To do: Filter this data down to the lines that hold "Developer", and copy them.

Material for this exercise:

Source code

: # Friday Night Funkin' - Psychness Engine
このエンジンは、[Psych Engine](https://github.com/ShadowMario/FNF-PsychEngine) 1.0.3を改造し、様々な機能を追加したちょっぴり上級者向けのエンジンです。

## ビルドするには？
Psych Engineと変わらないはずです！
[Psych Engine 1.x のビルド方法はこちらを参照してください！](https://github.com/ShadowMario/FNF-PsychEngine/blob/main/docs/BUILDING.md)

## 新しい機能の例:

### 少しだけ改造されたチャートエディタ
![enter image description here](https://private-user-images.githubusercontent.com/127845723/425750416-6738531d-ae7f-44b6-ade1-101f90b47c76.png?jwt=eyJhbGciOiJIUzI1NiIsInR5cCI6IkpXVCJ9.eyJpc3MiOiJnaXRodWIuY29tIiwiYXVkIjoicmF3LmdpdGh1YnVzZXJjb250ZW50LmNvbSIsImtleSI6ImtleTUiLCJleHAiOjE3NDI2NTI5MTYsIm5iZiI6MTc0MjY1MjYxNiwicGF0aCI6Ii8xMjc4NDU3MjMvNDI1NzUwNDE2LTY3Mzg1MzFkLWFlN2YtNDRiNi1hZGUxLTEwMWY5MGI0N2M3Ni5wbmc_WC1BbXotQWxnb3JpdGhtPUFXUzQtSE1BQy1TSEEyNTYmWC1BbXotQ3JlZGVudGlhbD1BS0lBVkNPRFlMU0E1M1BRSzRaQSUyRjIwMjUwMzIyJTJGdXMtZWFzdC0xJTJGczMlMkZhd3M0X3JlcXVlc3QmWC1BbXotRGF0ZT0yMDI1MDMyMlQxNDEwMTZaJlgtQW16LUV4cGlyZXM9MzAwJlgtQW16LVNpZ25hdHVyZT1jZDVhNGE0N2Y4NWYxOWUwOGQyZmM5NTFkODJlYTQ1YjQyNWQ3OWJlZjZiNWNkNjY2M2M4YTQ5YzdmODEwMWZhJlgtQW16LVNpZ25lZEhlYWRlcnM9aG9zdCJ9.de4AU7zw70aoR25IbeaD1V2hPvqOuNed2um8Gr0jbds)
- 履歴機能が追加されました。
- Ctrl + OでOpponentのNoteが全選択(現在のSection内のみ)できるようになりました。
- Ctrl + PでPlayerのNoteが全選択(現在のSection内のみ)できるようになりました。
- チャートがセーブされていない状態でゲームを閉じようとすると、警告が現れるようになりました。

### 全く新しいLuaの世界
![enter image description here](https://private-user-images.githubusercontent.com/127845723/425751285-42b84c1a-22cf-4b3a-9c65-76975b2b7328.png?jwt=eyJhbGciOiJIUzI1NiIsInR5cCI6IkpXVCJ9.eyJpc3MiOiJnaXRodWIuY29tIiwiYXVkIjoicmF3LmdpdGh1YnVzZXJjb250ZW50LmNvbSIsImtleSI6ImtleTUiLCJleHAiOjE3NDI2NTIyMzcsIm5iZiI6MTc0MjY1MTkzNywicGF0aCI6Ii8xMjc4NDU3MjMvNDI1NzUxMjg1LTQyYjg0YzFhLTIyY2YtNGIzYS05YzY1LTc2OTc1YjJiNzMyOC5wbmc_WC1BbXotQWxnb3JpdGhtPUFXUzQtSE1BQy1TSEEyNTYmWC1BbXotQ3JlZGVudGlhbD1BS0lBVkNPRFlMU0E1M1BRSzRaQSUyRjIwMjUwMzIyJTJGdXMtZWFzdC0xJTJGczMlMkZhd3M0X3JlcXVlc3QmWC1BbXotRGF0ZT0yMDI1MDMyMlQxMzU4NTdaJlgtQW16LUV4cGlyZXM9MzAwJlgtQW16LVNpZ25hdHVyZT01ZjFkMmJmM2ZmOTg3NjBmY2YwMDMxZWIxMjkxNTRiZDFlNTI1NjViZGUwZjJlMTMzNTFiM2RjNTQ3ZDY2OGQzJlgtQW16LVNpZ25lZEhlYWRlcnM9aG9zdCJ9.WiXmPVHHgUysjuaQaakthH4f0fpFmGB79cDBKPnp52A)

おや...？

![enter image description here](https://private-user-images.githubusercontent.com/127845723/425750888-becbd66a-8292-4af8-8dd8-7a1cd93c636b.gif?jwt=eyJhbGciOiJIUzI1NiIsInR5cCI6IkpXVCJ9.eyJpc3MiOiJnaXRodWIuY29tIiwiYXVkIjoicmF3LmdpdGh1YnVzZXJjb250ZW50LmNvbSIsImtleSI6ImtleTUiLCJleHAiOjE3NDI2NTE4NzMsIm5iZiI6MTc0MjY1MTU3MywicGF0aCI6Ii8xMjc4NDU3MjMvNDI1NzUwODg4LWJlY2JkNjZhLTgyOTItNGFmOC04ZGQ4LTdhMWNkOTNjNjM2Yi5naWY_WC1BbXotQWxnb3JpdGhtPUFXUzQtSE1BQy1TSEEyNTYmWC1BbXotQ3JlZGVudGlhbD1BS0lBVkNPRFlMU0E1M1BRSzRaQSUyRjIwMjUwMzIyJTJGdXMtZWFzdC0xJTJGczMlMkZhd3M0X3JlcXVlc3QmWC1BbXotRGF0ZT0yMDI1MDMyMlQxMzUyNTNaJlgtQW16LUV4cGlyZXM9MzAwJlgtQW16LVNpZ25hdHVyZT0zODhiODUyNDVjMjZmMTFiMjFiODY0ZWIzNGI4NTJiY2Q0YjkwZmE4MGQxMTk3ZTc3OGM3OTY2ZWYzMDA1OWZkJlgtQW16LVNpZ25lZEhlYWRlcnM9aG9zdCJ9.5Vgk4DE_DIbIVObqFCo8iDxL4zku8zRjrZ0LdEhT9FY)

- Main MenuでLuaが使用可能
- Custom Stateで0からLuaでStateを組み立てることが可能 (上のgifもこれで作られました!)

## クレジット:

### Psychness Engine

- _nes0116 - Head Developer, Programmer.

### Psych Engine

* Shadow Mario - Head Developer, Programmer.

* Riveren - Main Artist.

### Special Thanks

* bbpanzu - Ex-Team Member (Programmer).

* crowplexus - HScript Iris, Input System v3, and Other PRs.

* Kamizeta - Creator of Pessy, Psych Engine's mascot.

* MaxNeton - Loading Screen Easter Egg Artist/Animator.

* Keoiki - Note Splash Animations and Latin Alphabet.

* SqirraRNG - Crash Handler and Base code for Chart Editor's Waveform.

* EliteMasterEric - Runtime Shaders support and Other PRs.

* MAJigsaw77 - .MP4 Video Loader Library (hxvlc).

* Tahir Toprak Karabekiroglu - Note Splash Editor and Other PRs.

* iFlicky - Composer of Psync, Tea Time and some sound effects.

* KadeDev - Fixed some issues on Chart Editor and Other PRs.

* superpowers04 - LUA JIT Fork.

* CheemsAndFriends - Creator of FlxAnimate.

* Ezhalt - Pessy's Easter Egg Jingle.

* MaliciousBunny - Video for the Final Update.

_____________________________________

--

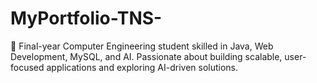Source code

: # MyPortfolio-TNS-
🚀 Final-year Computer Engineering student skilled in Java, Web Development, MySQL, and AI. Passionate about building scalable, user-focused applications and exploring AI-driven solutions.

Answer section:
- _nes0116 - Head Developer, Programmer.
* Shadow Mario - Head Developer, Programmer.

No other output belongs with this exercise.